On May 24, residents in the Prior Lake-Savage district will vote on a $150 million referendum that would build a new elementary school, add on to every school building and fund technology improvements.

Several Prior Lake-Savage parents affiliated with an anti-referendum group believe school officials have crossed a line, promoting a pro-referendum, “vote yes” message to students during the school day.

In April, high school seniors were called into a seniors-only meeting about prom and graduation. At the meeting, Superintendent Teri Staloch showed students a district-produced, four-minute referendum video, Staloch said, the same one on the district website.

Staloch didn’t give the full referendum presentation along with the video.
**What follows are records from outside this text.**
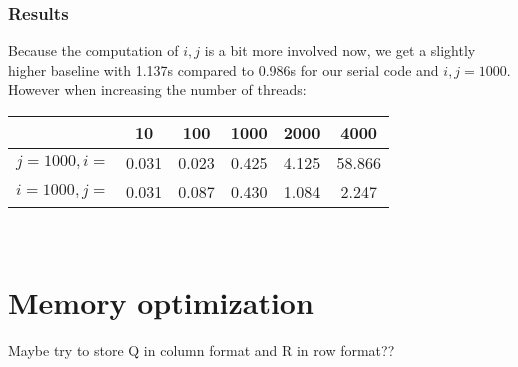 \documentclass[a4paper]{scrartcl}
\begin{document}
        \subsubsection{Results}
            Because the computation of $i,j$ is a bit more involved now, we
            get a slightly higher baseline with 1.137s compared to 0.986s
            for our serial code and $i,j=1000$. However when increasing the number of threads:\\

        \noindent\begin{tabular}{c|c|c|c|c|c}
                &10 & 100 & 1000 & 2000 & 4000\\
            \hline
            $j=1000, i=$ & 0.031 & 0.023 & 0.425 & 4.125 & 58.866 \\
            $i=1000, j=$ & 0.031 & 0.087 & 0.430 & 1.084 & 2.247\\
        \end{tabular}\\[10pt]

            


            


\section{Memory optimization}
    Maybe try to store Q in column format and R in row format??
\end{document}

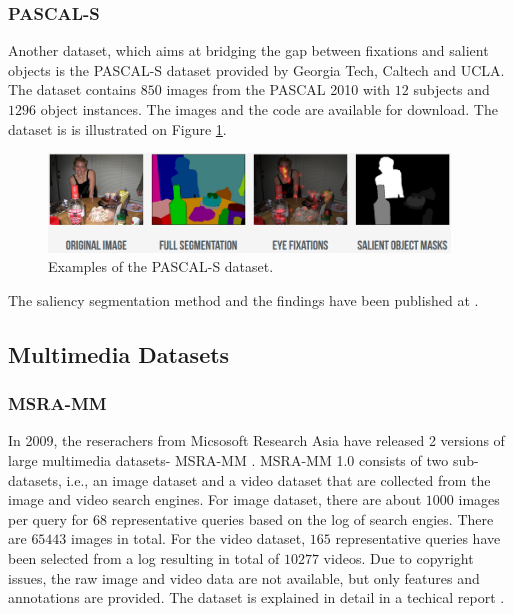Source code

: \subsubsection{PASCAL-S}
Another dataset, which aims at bridging the gap between fixations and salient objects is the PASCAL-S dataset \cite{pascal-s_db} provided by Georgia Tech, Caltech and UCLA. The dataset contains $850$ images from the PASCAL 2010 with $12$ subjects and $1296$ object instances. The images and the code are available for download. The dataset is is illustrated on Figure \ref{fig:pascal-s}.

\begin{figure}[H]
\begin{center}
\includegraphics[width=0.95\textwidth]{fig/PASCAL-S}
\end{center}
\caption{Examples of the PASCAL-S dataset.}
\label{fig:pascal-s}
\end{figure}


The saliency segmentation method and the findings have been published at \cite{TPAMI.2012.147}.  

\subsection{Multimedia Datasets}
\subsubsection{MSRA-MM}
In 2009, the reserachers from Micsosoft Research Asia have released 2 versions of large multimedia datasets- MSRA-MM \cite{msra-mm_db}. MSRA-MM 1.0 consists of two sub-datasets, i.e., an image dataset and a video dataset that are collected from the image and video search engines. For image dataset, there are about $1000$ images per query for $68$ representative queries based on the log of search engies. There are $65443$ images in total. For the video dataset, $165$ representative queries have been selected from a log resulting in total of $10277$ videos. Due to copyright issues, the raw image and video data are not available, but only features and annotations are provided. The dataset is explained in detail in a techical report \cite{export:79942}.

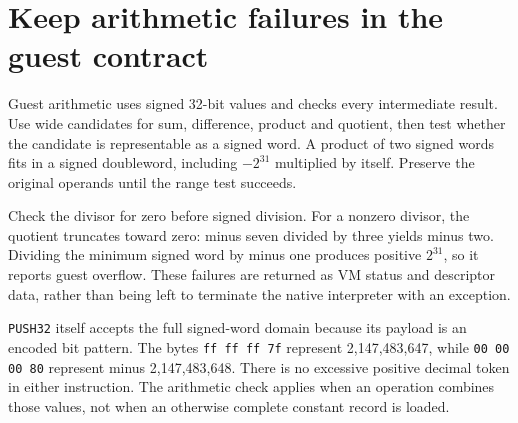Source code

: \section{Keep arithmetic failures in the guest contract}\label{vm-arithmetic}
Guest arithmetic uses signed 32-bit values and checks every intermediate result.
Use wide candidates for sum, difference, product and quotient, then test whether the
candidate is representable as a signed word. A product of two signed words fits in
a signed doubleword, including $-2^{31}$ multiplied by itself. Preserve the original
operands until the range test succeeds.

Check the divisor for zero before signed division. For a nonzero divisor, the quotient
truncates toward zero: minus seven divided by three yields minus two. Dividing the
minimum signed word by minus one produces positive $2^{31}$, so it reports guest
overflow. These failures are returned as VM status and descriptor data, rather than
being left to terminate the native interpreter with an exception.

\texttt{PUSH32} itself accepts the full signed-word domain because its payload is an
encoded bit pattern. The bytes \texttt{ff ff ff 7f} represent 2,147,483,647, while
\texttt{00 00 00 80} represent minus 2,147,483,648. There is no excessive positive
decimal token in either instruction. The arithmetic check applies when an operation
combines those values, not when an otherwise complete constant record is loaded.
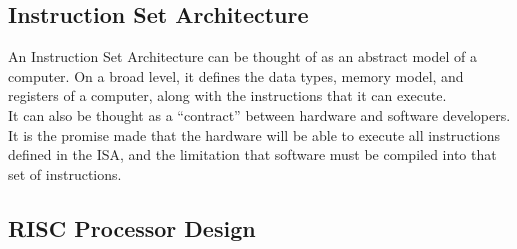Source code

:     
\subsection{Instruction Set Architecture}
    An Instruction Set Architecture can be thought of as an abstract model of a computer. On a broad level, it defines the data types, memory model, and registers of a computer, along with the instructions that it can execute. \\
    It can also be thought as a ``contract'' between hardware and software developers. It is the promise made that the hardware will be able to execute all instructions defined in the \ac{ISA}, and the limitation that software must be compiled into that set of instructions.



\subsection{RISC Processor Design}
    
    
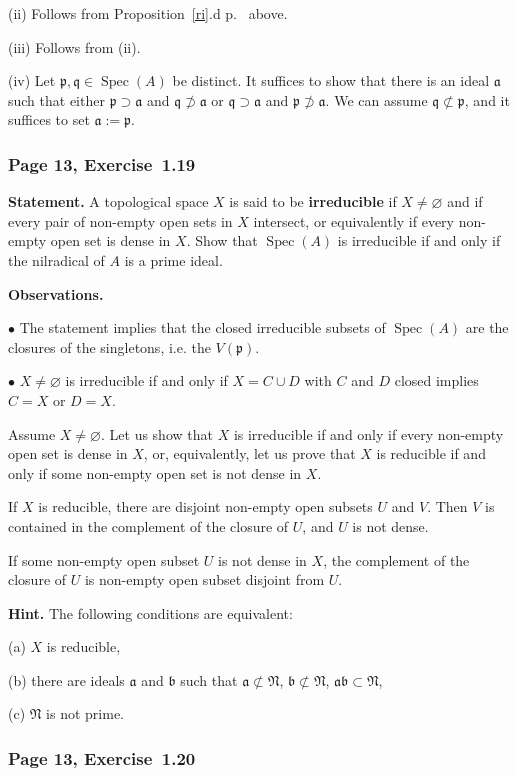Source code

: \documentclass[12pt,letterpaper]{article}%
\newcommand{\mf}{\mathfrak}
\newcommand{\aaa}{\mf a}
\newcommand{\bbb}{\mf b}
\newcommand{\ppp}{\mf p}
\newcommand{\qqq}{\mf q}
\newcommand{\NNN}{\mf N}\newcommand{\RRR}{\mf R}
\newcommand{\bu}{\bullet}
\newcommand{\Spec}{\operatorname{Spec}}\newcommand{\Sp}{\operatorname{Spec}}
\newcommand{\nn}{\noindent}
\begin{document}
\nn(ii) Follows from Proposition~\ref{ri}.d p.~\pageref{ri} above. 

\nn(iii) Follows from (ii).

\nn(iv) Let $\ppp,\qqq\in\Spec(A)$ be distinct. It suffices to show that there is an ideal $\aaa$ such that either $\ppp\supset\aaa$ and $\qqq\not\supset\aaa$ or $\qqq\supset\aaa$ and $\ppp\not\supset\aaa$. We can assume $\qqq\not\subset\ppp$, and it suffices to set $\aaa:=\ppp$.

\subsubsection{Page 13, Exercise~1.19}\label{irr}%

\textbf{Statement.} A topological space $X$ is said to be \textbf{irreducible} if $X\ne\varnothing$ and if every pair of non-empty open sets in $X$ intersect, or equivalently if every non-empty open set is dense in $X$. Show that $\Spec(A)$ is irreducible if and only if the nilradical of $A$ is a prime ideal.

\nn\textbf{Observations.}

\nn$\bu$ The statement implies that the closed irreducible subsets of $\Spec(A)$ are the closures of the singletons, i.e. the $V(\ppp)$. 

\nn$\bu$ $X\ne\varnothing$ is irreducible if and only if $X=C\cup D$ with $C$ and $D$ closed implies $C=X$ or $D=X$. 

Assume $X\ne\varnothing$. Let us show that $X$ is irreducible if and only if every non-empty open set is dense in $X$, or, equivalently, let us prove that $X$ is reducible if and only if some non-empty open set is not dense in $X$. 

If $X$ is reducible, there are disjoint non-empty open subsets $U$ and $V$. Then $V$ is contained in the complement of the closure of $U$, and $U$ is not dense. 

If some non-empty open subset $U$ is not dense in $X$, the complement of the closure of $U$ is non-empty open subset disjoint from $U$. 

\nn\textbf{Hint.} The following conditions are equivalent:

\nn(a) $X$ is reducible, 

\nn(b) there are ideals $\aaa$ and $\bbb$ such that $\aaa\not\subset\NNN$, $\bbb\not\subset\NNN$, $\aaa\bbb\subset\NNN$, 

\nn(c) $\NNN$ is not prime. 

\subsubsection{Page 13, Exercise~1.20}\label{ex1.20}%
\end{document}
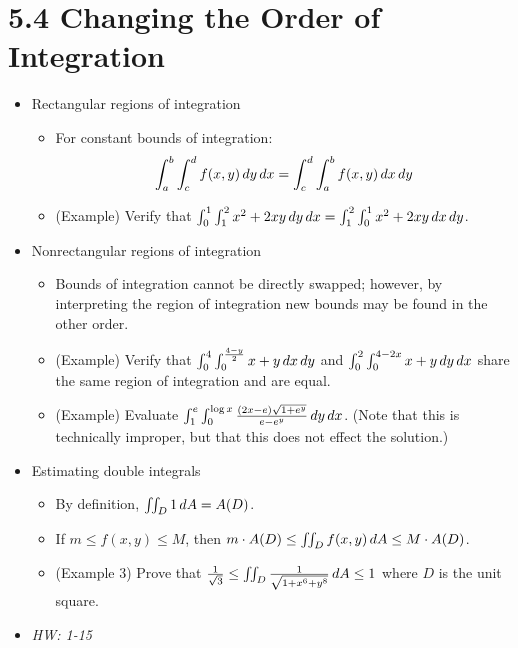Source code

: \documentclass[11pt]{article}
\begin{document}
\section*{5.4 Changing the Order of Integration}
\begin{itemize}
  \item Rectangular regions of integration
    \begin{itemize}
      \item For constant bounds of integration:
        \[
          \int_a^b\int_c^d f(x,y)\,d y\,d x
            =
          \int_c^d\int_a^b f(x,y)\,d x\,d y
        \]
      \item (Example) Verify that
        \(
          \int_0^1\int_1^2 x^2+2xy\,d y\,d x
            =
          \int_1^2\int_0^1 x^2+2xy\,d x\,d y
        \).
    \end{itemize}
  \item Nonrectangular regions of integration
    \begin{itemize}
      \item Bounds of integration cannot be directly swapped; however, by
      interpreting the region of integration new bounds may be found in
      the other order.
      \item (Example) Verify that
        \(
          \int_0^4\int_0^{\frac{4-y}{2}} x+y \,d x\,d y
        \)
      and
        \(
          \int_0^2\int_0^{4-2x} x+y \,d y\,d x
        \)
      share the same region of integration and are equal.
      \item (Example) Evaluate
        \(
          \int_1^e\int_0^{\log x}\frac{(2x-e)\sqrt{1+e^y}}{e-e^y}\,d y\,d x
        \).
        (Note that this is technically improper, but that this does not effect
        the solution.)
    \end{itemize}
  \item Estimating double integrals
    \begin{itemize}
      \item By definition, \(\iint_D 1\,d A=A(D)\).
      \item If \(m\leq f(x,y)\leq M\), then
      \(m\cdot A(D)\leq\iint_D f(x,y)\,d A\leq M\cdot A(D)\).
      \item (Example 3) Prove that
      \(\frac{1}{\sqrt 3}\leq \iint_D \frac{1}{\sqrt{1+x^6+y^8}}\,d A \leq 1\)
      where \(D\) is the unit square.
    \end{itemize}
  \item\textit{
    HW: 1-15
  }
\end{itemize}
\end{document}
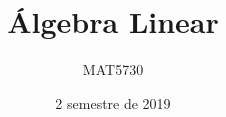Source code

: \documentclass[11pt,a4paper]{article}
\title{Álgebra Linear}
\author{MAT5730}
\date{2 semestre de 2019}
\begin{document}
\maketitle
\tableofcontents
\newpage

\end{document}
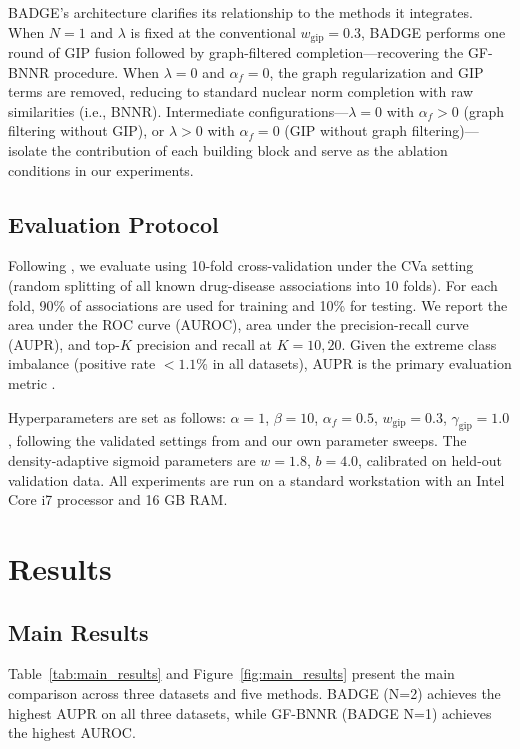 \documentclass{oup-authoring-template}
\begin{document}
BADGE's architecture clarifies its relationship to the methods it integrates. When $N=1$ and $\lambda$ is fixed at the conventional $w_{\text{gip}}=0.3$, BADGE performs one round of GIP fusion followed by graph-filtered completion---recovering the GF-BNNR procedure. When $\lambda=0$ and $\alpha_f=0$, the graph regularization and GIP terms are removed, reducing to standard nuclear norm completion with raw similarities (i.e., BNNR). Intermediate configurations---$\lambda=0$ with $\alpha_f>0$ (graph filtering without GIP), or $\lambda>0$ with $\alpha_f=0$ (GIP without graph filtering)---isolate the contribution of each building block and serve as the ablation conditions in our experiments.

\subsection{Evaluation Protocol}

Following \cite{yang2019,gao2023}, we evaluate using 10-fold cross-validation under the CVa setting (random splitting of all known drug-disease associations into 10 folds). For each fold, 90\% of associations are used for training and 10\% for testing. We report the area under the ROC curve (AUROC), area under the precision-recall curve (AUPR), and top-$K$ precision and recall at $K=10, 20$. Given the extreme class imbalance (positive rate $< 1.1\%$ in all datasets), AUPR is the primary evaluation metric \cite{saito2015}.

Hyperparameters are set as follows: $\alpha = 1$, $\beta = 10$, $\alpha_f = 0.5$, $w_{\text{gip}} = 0.3$, $\gamma_{\text{gip}} = 1.0$, following the validated settings from \cite{yang2019} and our own parameter sweeps. The density-adaptive sigmoid parameters are $w = 1.8$, $b = 4.0$, calibrated on held-out validation data. All experiments are run on a standard workstation with an Intel Core i7 processor and 16 GB RAM.

\section{Results}

\subsection{Main Results}

Table~\ref{tab:main_results} and Figure~\ref{fig:main_results} present the main comparison across three datasets and five methods. BADGE (N=2) achieves the highest AUPR on all three datasets, while GF-BNNR (BADGE N=1) achieves the highest AUROC.
\end{document}
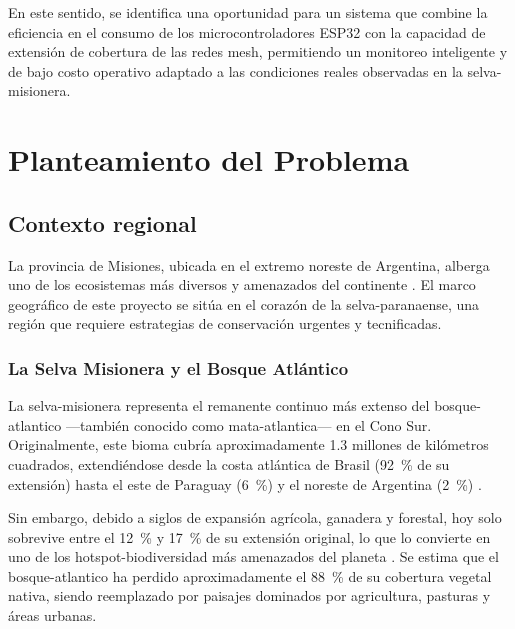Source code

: \documentclass[a4paper, 12pt]{report}
\begin{document}
En este sentido, se identifica una oportunidad para un sistema que combine la
eficiencia en el consumo de los microcontroladores \gls{ESP32} con la
capacidad de extensión de cobertura de las redes \gls{mesh}, permitiendo un
monitoreo inteligente y de bajo costo operativo adaptado a las condiciones
reales observadas en la \gls{selva-misionera}.

\chapter{Planteamiento del Problema}

\section{Contexto regional}

La provincia de Misiones, ubicada en el extremo noreste de Argentina, alberga
uno de los ecosistemas más diversos y amenazados del continente \cite{wwf2024atlantic}.
El marco geográfico de este proyecto se sitúa en el corazón de la \gls{selva-paranaense},
una región que requiere estrategias de conservación urgentes y tecnificadas.

\subsection{La Selva Misionera y el Bosque Atlántico}

La \gls{selva-misionera} representa el remanente continuo más extenso del
\gls{bosque-atlantico} ---también conocido como \gls{mata-atlantica}--- en
el Cono Sur. Originalmente, este bioma cubría aproximadamente \num{1.3} millones
de kilómetros cuadrados, extendiéndose desde la costa atlántica de Brasil
(\qty{92}{\percent} de su extensión) hasta el este de Paraguay (\qty{6}{\percent}) y el noreste de
Argentina (\qty{2}{\percent}) \cite{ribeiro2009atlantic}.

Sin embargo, debido a siglos de expansión agrícola, ganadera y forestal,
hoy solo sobrevive entre el \qty{12}{\percent} y \qty{17}{\percent} de su extensión original, lo que
lo convierte en uno de los \gls{hotspot-biodiversidad} más amenazados
del planeta \cite{wwf2024atlantic}. Se estima que el \gls{bosque-atlantico}
ha perdido aproximadamente el \qty{88}{\percent} de su cobertura vegetal nativa, siendo
reemplazado por paisajes dominados por agricultura, pasturas y áreas urbanas.
\end{document}
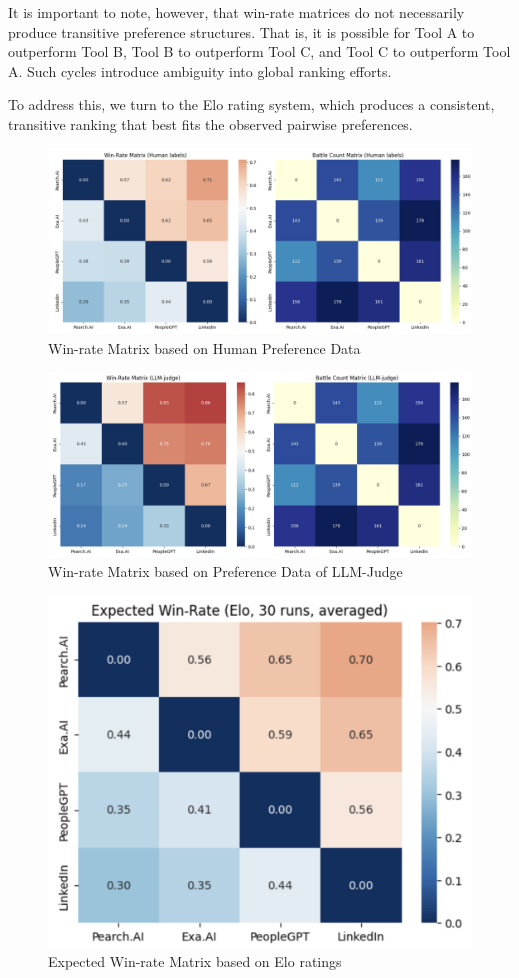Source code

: \documentclass{article}
\begin{document}
It is important to note, however, that win-rate matrices do not necessarily produce transitive preference structures. That is, it is possible for Tool A to outperform Tool B, Tool B to outperform Tool C, and Tool C to outperform Tool A. Such cycles introduce ambiguity into global ranking efforts.

To address this, we turn to the Elo rating system, which produces a consistent, transitive ranking that best fits the observed pairwise preferences.


\begin{figure}
\centering
\includegraphics[width=1\linewidth]{win-rate-human.png}
\caption{\label{fig:win-rate-human}Win-rate Matrix based on Human Preference Data}
\end{figure}

\begin{figure}
\centering
\includegraphics[width=1\linewidth]{win-rate-llm.png}
\caption{\label{fig:win-rate-llm}Win-rate Matrix based on Preference Data of LLM-Judge}
\end{figure}

\begin{figure}
\centering
\includegraphics[width=0.5\linewidth]{win-rate-elo.png}
\caption{\label{fig:win-rate-elo}Expected Win-rate Matrix based on Elo ratings}
\end{figure}
\end{document}
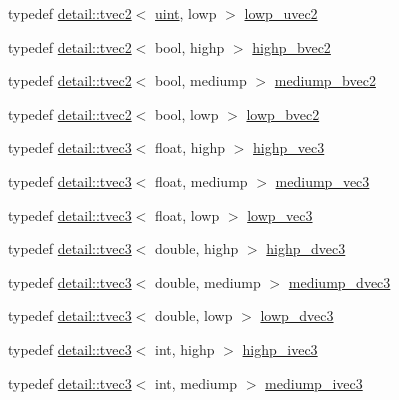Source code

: \begin{DoxyCompactItemize}
typedef \hyperlink{structglm_1_1detail_1_1tvec2}{detail\+::tvec2}$<$ \hyperlink{group__core__precision_ga4fd29415871152bfb5abd588334147c8}{uint}, lowp $>$ \hyperlink{group__core__precision_ga06c64bb528bbecf276ab2d4a2b6c934e}{lowp\+\_\+uvec2}
\item 
typedef \hyperlink{structglm_1_1detail_1_1tvec2}{detail\+::tvec2}$<$ bool, highp $>$ \hyperlink{group__core__precision_ga4153415d1f3d390219ac9464652ac377}{highp\+\_\+bvec2}
\item 
typedef \hyperlink{structglm_1_1detail_1_1tvec2}{detail\+::tvec2}$<$ bool, mediump $>$ \hyperlink{group__core__precision_ga1406d96eb96694d91052d3f882658ab2}{mediump\+\_\+bvec2}
\item 
typedef \hyperlink{structglm_1_1detail_1_1tvec2}{detail\+::tvec2}$<$ bool, lowp $>$ \hyperlink{group__core__precision_ga8ff6222d4bb4245106dab0727c8e8a45}{lowp\+\_\+bvec2}
\item 
typedef \hyperlink{structglm_1_1detail_1_1tvec3}{detail\+::tvec3}$<$ float, highp $>$ \hyperlink{group__core__precision_ga4879124da7a18d6b681d933cb8c4267d}{highp\+\_\+vec3}
\item 
typedef \hyperlink{structglm_1_1detail_1_1tvec3}{detail\+::tvec3}$<$ float, mediump $>$ \hyperlink{group__core__precision_ga10acc767a046b85205f52ce7f834626f}{mediump\+\_\+vec3}
\item 
typedef \hyperlink{structglm_1_1detail_1_1tvec3}{detail\+::tvec3}$<$ float, lowp $>$ \hyperlink{group__core__precision_ga062795097526e2758d34cb38387dd82d}{lowp\+\_\+vec3}
\item 
typedef \hyperlink{structglm_1_1detail_1_1tvec3}{detail\+::tvec3}$<$ double, highp $>$ \hyperlink{group__core__precision_ga4962711854156dae8ebb4eb39237c542}{highp\+\_\+dvec3}
\item 
typedef \hyperlink{structglm_1_1detail_1_1tvec3}{detail\+::tvec3}$<$ double, mediump $>$ \hyperlink{group__core__precision_gac051f0702cb0e717db5dd913f6261388}{mediump\+\_\+dvec3}
\item 
typedef \hyperlink{structglm_1_1detail_1_1tvec3}{detail\+::tvec3}$<$ double, lowp $>$ \hyperlink{group__core__precision_ga9bdb864f7242863e1227e3209f5b2dc4}{lowp\+\_\+dvec3}
\item 
typedef \hyperlink{structglm_1_1detail_1_1tvec3}{detail\+::tvec3}$<$ int, highp $>$ \hyperlink{group__core__precision_gae9f0a321de8ee92dce9d4400362d71e7}{highp\+\_\+ivec3}
\item 
typedef \hyperlink{structglm_1_1detail_1_1tvec3}{detail\+::tvec3}$<$ int, mediump $>$ \hyperlink{group__core__precision_ga520d24fa0ea887284b80a02c062ca7b8}{mediump\+\_\+ivec3}

\end{DoxyCompactItemize}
She showed it because some seniors are 18 and she wanted to encourage them to vote, she said.

“I’ve taken very seriously my job of sharing factual information” about the referendum, Staloch said. “I felt I was also obligated to share information with our seniors.”

Some parents said they believe Staloch’s actions were inappropriate because she was actively promoting the referendum and an affirmative vote, something school officials shouldn't do according to state law.

“I’m not at all comfortable with using our young students, our youth … as little propaganda robots to get their message out,” said Erin Haust, a parent who is part of the “vote no” group.

The district's marketing materials are clearly geared toward voting yes, Haust said.

But according to a state attorney general opinion issued in 1966, school officials can give presentations to voters as long as they are sharing informational material and don’t take a stance on how residents should vote.

“The basic thing is this — it’s fine to have an informational campaign. Every district does it,” said Greg Abbott, spokesman for the Minnesota School Boards Association. “Unless it says ‘vote yes,’ it’s not breaking any law or rule whatsoever.”

Haust said the superintendent’s actions upset her, even if rules weren't technically broken.

“Just because something is lawful doesn’t mean it’s ethical,” Haust said.